One thing I do is rough up the surface edges to be glued--use 60 grit sandpaper or scrach awl to rough surface--slap some glue on both edges and clamp--makes a very strong joint.


----------



## CWWoodworking (Nov 28, 2017)

Rich, I was referring to the "glue on both pieces rule". Didn't say a thing about pressure.

As for as 2%, I should re-phrase.

I purchased parts for a 300$ million dollar company. They bought a lot of parts. The parts I managed were about 30 million. One of my duties was to monitor scrap parts. Nobody cared a rats a$$ about 1%. At 2% it raised eye brows but little was done. Over 2%, we put the screws to parts manufacturer to make a change.

Now to be clear, scrap rate is a murky water. There a lot of factors that go into it.

Rich, think if it this way. If the percentage was as low as you say, people would never buy anything new cause it would last forever! Haha.

The company I was buying the $30m from controlled 85% of their respective market. And we used their higher end product.

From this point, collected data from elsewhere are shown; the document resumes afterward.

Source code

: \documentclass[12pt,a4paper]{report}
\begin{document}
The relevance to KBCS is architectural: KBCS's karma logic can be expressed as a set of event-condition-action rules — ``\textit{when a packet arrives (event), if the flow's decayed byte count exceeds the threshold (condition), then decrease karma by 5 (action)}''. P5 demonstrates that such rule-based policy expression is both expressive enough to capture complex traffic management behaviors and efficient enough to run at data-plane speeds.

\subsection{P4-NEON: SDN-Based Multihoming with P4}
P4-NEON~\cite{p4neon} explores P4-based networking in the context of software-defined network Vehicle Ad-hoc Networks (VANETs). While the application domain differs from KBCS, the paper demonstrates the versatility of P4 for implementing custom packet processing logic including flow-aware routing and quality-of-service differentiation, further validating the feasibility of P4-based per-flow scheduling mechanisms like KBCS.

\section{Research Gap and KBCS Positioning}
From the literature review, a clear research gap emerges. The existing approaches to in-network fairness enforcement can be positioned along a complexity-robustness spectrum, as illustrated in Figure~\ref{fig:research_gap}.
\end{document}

This is all nonsense really. The fact is you can be sloppy with glue ups and be pretty successful.

I say aim for good joints and lots a glue.


----------



## RichT (Oct 14, 2016)

> Rich, think if it this way. If the percentage was as low as you say, people would never buy anything new cause it would last forever! Haha.
> 
> - CWWoodworking


Now you're confusing defects with durability, but it's time to move on and get back to the all-important issue of clamping pressure.

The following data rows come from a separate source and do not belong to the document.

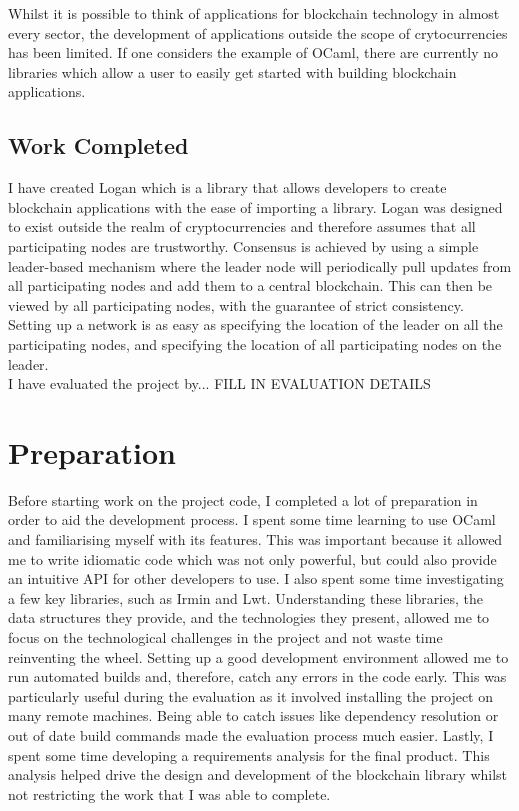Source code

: \documentclass[12pt,a4paper,twoside,openright]{report}
\begin{document}
	Whilst it is possible to think of applications for blockchain technology in almost every sector, the development of applications outside the scope of crytocurrencies has been limited. 
	If one considers the example of OCaml, there are currently no libraries which allow a user to easily get started with building blockchain applications. \\

	\section{Work Completed}
	I have created Logan which is a library that allows developers to create blockchain applications with the ease of importing a library.
	Logan was designed to exist outside the realm of cryptocurrencies and therefore assumes that all participating nodes are trustworthy.
	Consensus is achieved by using a simple leader-based mechanism where the leader node will periodically pull updates from all participating nodes and add them to a central blockchain.
	This can then be viewed by all participating nodes, with the guarantee of strict consistency.
	Setting up a network is as easy as specifying the location of the leader on all the participating nodes, and specifying the location of all participating nodes on the leader.\\
	
	I have evaluated the project by... FILL IN EVALUATION DETAILS

	\chapter{Preparation}
	Before starting work on the project code, I completed a lot of preparation in order to aid the development process.
	I spent some time learning to use OCaml and familiarising myself with its features.
	This was important because it allowed me to write idiomatic code which was not only powerful, but could also provide an intuitive API for other developers to use.
	I also spent some time investigating a few key libraries, such as Irmin and Lwt.
	Understanding these libraries, the data structures they provide, and the technologies they present, allowed me to focus on the technological challenges in the project and not waste time reinventing the wheel. 
	Setting up a good development environment allowed me to run automated builds and, therefore, catch any errors in the code early.
	This was particularly useful during the evaluation as it involved installing the project on many remote machines.
	Being able to catch issues like dependency resolution or out of date build commands made the evaluation process much easier.
	Lastly, I spent some time developing a requirements analysis for the final product. 
	This analysis helped drive the design and development of the blockchain library whilst not restricting the work that I was able to complete.
\end{document}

Does anyone else's clamping sometimes include foul language? Mine occasionally does. Like, say when I'm gluing up M&T joints, and the parts seize for whatever reason, and I'm banging and cranking the clamp but the sucker just doesn't want to move. Then I swear a lot. It's also why I keep a couple of bar clamps handy. Those wing handles are great for cranking. I've yet to find a joint that can resist them.


----------



## CWWoodworking (Nov 28, 2017)

And Rich, when major retailers start asking for discounts because they buy so much, probably the first thing they ask for is a 2% defect allowance. I also dealt with a nation wide sales team(unfortunately).


----------



## CWWoodworking (Nov 28, 2017)

Durability and defects go hand in hand because of warranty. Anything fails under warranty=defect.

I don't do M&T but I cuss a little.


----------



## shipwright (Sep 27, 2010)

Or you could use no clamps at all. 
http://lumberjocks.com/topics/289681


----------



## ArtMann (Mar 1, 2016)

It is entirely possible to over think this issue. I have been gluing up panels for over 40 years and i haven't had one fail yet. I have done a lot of destructive testing in the past and I never saw an assembly fail at the glue joint. I am certain it is possible to screw it up enough for that to happen but you would need to use some very bad technique.

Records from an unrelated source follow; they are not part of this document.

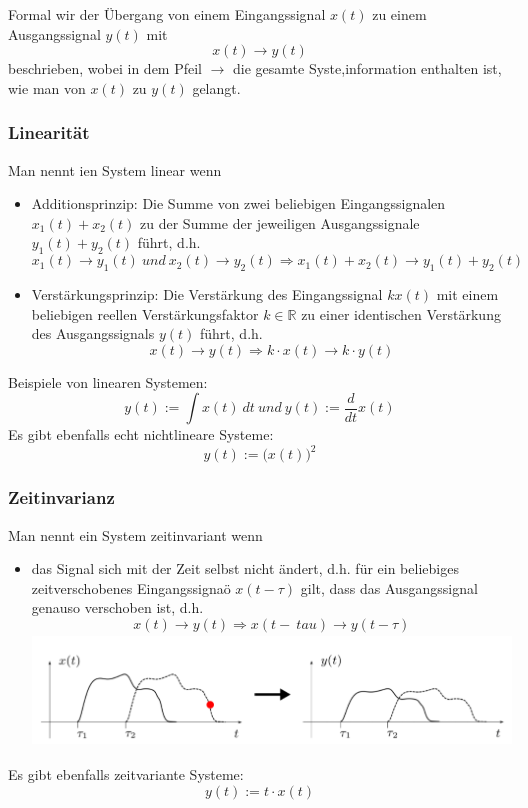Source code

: \documentclass[12pt,a4paper]{scrartcl}
\begin{document}
   \noindent Formal wir der Übergang von einem Eingangssignal $x(t)$ zu einem Ausgangssignal $y(t)$ mit $$ x(t) \to y(t)$$ beschrieben, wobei in dem Pfeil $\to$ die gesamte Syste,information enthalten ist, wie man von $x(t)$ zu $y(t)$ gelangt. \\

   \subsubsection{Linearität}
   \label{sec:sub:sub:linearitaet}
    Man nennt ien System linear wenn
    \begin{itemize}
      \item Additionsprinzip: Die Summe von zwei beliebigen Eingangssignalen $x_1(t) + x_2(t)$ zu der Summe der jeweiligen Ausgangssignale $y_1(t) + y_2(t)$ führt, d.h. 
            $$x_1(t) \to y_1(t)\ und\ x_2(t)\to y_2(t) \Rightarrow x_1(t) + x_2(t) \to y_1(t) + y_2(t)$$ 
      \item Verstärkungsprinzip: Die Verstärkung des Eingangssignal $kx(t)$ mit einem beliebigen reellen Verstärkungsfaktor $ k \in \mathbb{R}$ zu einer identischen Verstärkung des Ausgangssignals $y(t)$ führt, d.h.
          $$ x(t) \to y(t) \Rightarrow k\cdot x(t) \to k\cdot y(t)$$ 
    \end{itemize}
\noindent Beispiele von linearen Systemen: $$ y(t) := \int x(t)\ dt \ und \ y(t) := \frac{d}{dt}x(t)$$
\noindent Es gibt ebenfalls echt nichtlineare Systeme: $$y(t) := \big(x(t)\big)^2$$


    \subsubsection{Zeitinvarianz}
    \label{sec:sub:sub:zeitinvarianz}
    Man nennt ein System zeitinvariant wenn 
    \begin{itemize}
      \item das Signal sich mit der Zeit selbst nicht ändert, d.h. für ein beliebiges zeitverschobenes Eingangssignaö $x(t-\tau)$ gilt, dass das Ausgangssignal genauso verschoben ist, d.h. 
        $$ x(t) \to y(t) \Rightarrow x(t-\ tau) \to y(t - \tau)$$
        \includegraphics[height=3cm]{Pictures/Zeitinvarianz.png}
    \end{itemize}
    \noindent Es gibt ebenfalls zeitvariante Systeme: $$y(t) := t\cdot x(t)$$
\end{document}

It is easy enough to do your own destructive testing with scrap wood to confirm that what you are doing is good. I would strongly recommend you do that.

By the way, CNWoodworking was obviously not referring to the automotive industry when he said nobody cares about a 1% failure rate. The electronics plant I worked at did about a billion in sales every year and the products for which I was responsible amounted to about $100 million of that. A 0.1% failure rate would have been regarded as a colossal disaster and would have shut down production until the issue was resolved. Depending on the nature of the failure, it may have caused a DOT recall being issued. Way back in the 1990's we stopped measuring failures in percent and started measuring in parts million.


----------



## pottz (Sep 15, 2015)

> Or you could use no clamps at all.
> http://lumberjocks.com/topics/289681
> 
> - shipwright


animal glue and no clamps-i dont think so.i think ill just keep doing it the way i have for the last 40 years,i glue it clamp it nad it never fails,forget all the nonsense!


----------



## 000 (Dec 9, 2015)

> And one more thing. Be sure to spread glue on BOTH sides of the wood to be joined and spread it evenly over the entire glued surface if you want maximum strength. Too may of us just run a bead of glue down one side of the joint and stick it together. To see how slap dash this method is, just do this and then pull the pieces apart. you will often see fairly large spots with no glue.
> 
> - Planeman40


UNSCIENTIFIC TEST:
Comparing a smear glue joint to bead of glue joint. ( Titebond II )























































Looking at them, I couldn't pick one over the other for strength.
The glue bead wins for me, but only because of ease of application and time.

When it comes to smearing the glue, I do smear the glue on finicky joints where I let the glue soak into the wood for a few minutes then add the bead of glue before assembly. 
(end grains mostly, and when I need to control the squeeze out.)

These were done with very mild clamping pressure. Just a snug to pull them together.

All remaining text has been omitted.